Without any of the pictures, transcribe all the lines below exactly.

---

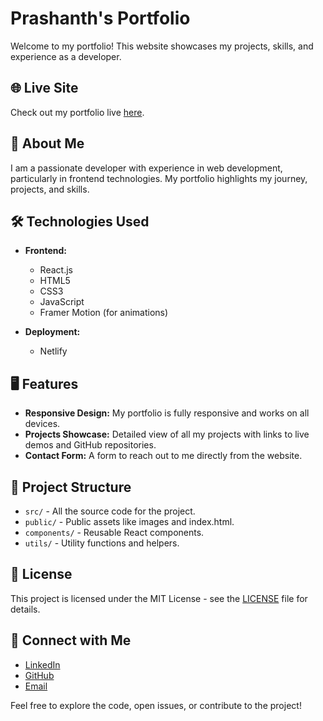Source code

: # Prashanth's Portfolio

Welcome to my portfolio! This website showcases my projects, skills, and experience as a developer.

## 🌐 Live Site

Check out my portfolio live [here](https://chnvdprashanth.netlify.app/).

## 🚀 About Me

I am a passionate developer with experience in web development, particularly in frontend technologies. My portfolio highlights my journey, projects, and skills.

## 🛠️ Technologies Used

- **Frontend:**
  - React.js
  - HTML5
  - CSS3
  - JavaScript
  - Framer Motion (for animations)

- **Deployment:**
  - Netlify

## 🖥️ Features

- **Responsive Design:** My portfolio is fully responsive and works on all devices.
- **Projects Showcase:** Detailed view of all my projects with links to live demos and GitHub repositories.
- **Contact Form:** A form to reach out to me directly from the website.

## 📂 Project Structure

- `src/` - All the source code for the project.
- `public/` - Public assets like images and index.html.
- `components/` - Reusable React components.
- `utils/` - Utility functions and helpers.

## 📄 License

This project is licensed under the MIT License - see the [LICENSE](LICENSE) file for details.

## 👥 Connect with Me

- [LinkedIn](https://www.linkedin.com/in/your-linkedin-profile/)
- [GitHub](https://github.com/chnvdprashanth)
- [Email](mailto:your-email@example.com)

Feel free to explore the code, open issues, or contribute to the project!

---

- _Answer to this exercise_
Source code

: # Prashanth's Portfolio

Welcome to my portfolio! This website showcases my projects, skills, and experience as a developer.

## 🌐 Live Site

Check out my portfolio live [here](https://chnvdprashanth.netlify.app/).

## 🚀 About Me

I am a passionate developer with experience in web development, particularly in frontend technologies. My portfolio highlights my journey, projects, and skills.

## 🛠️ Technologies Used

- **Frontend:**
  - React.js
  - HTML5
  - CSS3
  - JavaScript
  - Framer Motion (for animations)

- **Deployment:**
  - Netlify

## 🖥️ Features

- **Responsive Design:** My portfolio is fully responsive and works on all devices.
- **Projects Showcase:** Detailed view of all my projects with links to live demos and GitHub repositories.
- **Contact Form:** A form to reach out to me directly from the website.

## 📂 Project Structure

- `src/` - All the source code for the project.
- `public/` - Public assets like images and index.html.
- `components/` - Reusable React components.
- `utils/` - Utility functions and helpers.

## 📄 License

This project is licensed under the MIT License - see the [LICENSE](LICENSE) file for details.

## 👥 Connect with Me

- [LinkedIn](https://www.linkedin.com/in/your-linkedin-profile/)
- [GitHub](https://github.com/chnvdprashanth)
- [Email](mailto:your-email@example.com)

Feel free to explore the code, open issues, or contribute to the project!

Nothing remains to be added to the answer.